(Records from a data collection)
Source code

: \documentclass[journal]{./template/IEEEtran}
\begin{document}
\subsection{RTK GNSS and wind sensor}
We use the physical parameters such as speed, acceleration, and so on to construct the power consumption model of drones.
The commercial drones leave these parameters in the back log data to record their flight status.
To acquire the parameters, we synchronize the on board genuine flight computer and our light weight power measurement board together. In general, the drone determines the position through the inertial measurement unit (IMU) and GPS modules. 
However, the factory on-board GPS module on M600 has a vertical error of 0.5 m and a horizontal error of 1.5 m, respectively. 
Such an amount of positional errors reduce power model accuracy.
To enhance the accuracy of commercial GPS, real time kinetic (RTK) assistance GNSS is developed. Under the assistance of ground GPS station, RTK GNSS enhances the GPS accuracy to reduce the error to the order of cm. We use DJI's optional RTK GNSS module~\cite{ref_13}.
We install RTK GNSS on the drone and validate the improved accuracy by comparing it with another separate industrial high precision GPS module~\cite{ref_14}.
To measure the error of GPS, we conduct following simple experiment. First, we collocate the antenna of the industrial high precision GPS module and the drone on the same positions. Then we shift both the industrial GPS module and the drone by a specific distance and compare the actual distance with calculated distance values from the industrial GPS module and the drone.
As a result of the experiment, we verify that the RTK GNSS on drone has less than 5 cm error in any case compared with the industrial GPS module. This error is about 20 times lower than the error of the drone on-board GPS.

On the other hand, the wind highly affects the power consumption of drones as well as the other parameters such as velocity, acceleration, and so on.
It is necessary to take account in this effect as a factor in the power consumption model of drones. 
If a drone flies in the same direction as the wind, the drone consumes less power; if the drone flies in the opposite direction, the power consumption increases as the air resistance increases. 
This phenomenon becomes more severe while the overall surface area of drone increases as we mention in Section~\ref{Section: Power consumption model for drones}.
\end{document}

==

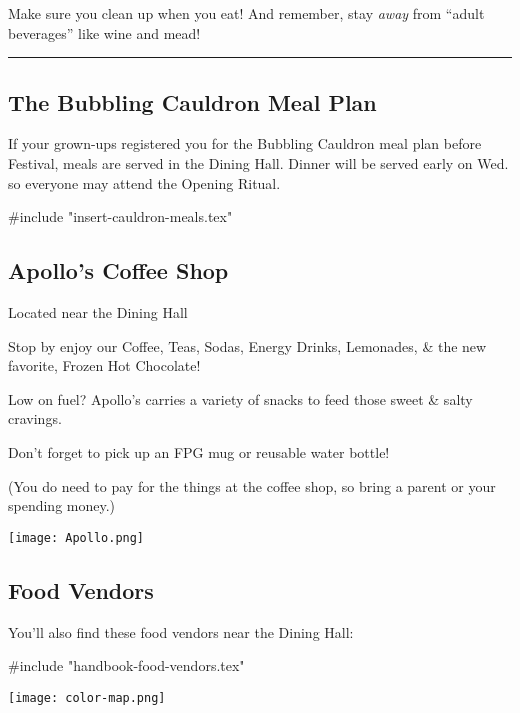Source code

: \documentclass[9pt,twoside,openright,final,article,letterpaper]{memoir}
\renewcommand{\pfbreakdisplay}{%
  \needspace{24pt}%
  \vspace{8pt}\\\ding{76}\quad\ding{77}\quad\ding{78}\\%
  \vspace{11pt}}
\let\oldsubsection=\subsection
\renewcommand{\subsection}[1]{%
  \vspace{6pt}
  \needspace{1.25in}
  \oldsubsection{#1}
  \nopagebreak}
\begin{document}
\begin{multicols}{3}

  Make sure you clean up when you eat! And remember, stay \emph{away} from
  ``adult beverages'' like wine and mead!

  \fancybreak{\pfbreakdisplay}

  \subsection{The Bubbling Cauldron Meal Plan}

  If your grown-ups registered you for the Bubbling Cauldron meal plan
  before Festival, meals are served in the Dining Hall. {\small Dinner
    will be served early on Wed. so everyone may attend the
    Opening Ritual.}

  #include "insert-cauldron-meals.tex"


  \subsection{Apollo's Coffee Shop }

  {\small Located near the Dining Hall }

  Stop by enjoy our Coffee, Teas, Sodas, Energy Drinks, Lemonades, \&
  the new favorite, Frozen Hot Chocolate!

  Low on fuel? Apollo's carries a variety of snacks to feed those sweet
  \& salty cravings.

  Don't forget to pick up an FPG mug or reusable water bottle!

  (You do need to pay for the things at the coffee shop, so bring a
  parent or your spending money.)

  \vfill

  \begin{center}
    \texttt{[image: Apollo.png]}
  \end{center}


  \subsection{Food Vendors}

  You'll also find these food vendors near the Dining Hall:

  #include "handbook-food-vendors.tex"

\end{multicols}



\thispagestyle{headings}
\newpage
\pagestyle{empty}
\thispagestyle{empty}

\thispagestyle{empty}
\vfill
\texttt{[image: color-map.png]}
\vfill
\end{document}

* * *

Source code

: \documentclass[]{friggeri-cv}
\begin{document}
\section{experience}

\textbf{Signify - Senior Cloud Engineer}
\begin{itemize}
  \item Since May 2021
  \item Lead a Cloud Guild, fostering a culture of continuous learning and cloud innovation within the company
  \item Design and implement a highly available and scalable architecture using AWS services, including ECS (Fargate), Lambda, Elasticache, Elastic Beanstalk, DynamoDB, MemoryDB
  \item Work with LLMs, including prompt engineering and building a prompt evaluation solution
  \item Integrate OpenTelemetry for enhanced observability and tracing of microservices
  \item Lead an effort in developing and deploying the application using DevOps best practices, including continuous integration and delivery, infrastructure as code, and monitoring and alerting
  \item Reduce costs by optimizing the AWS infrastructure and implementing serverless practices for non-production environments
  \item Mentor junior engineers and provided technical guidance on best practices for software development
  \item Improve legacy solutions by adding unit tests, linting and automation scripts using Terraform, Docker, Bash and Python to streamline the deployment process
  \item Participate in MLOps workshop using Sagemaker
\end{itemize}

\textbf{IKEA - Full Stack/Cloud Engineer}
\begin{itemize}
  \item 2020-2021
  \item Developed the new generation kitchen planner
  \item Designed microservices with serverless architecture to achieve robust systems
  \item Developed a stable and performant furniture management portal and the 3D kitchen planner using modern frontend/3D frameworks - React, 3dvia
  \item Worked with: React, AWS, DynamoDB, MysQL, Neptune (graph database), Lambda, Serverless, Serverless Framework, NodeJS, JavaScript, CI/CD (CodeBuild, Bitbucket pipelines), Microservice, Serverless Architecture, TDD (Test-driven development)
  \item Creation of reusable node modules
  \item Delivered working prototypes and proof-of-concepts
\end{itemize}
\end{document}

Activity: Going through the records, say how many lines hold the string "infrastructure". Only the number should be given.

Task result: 2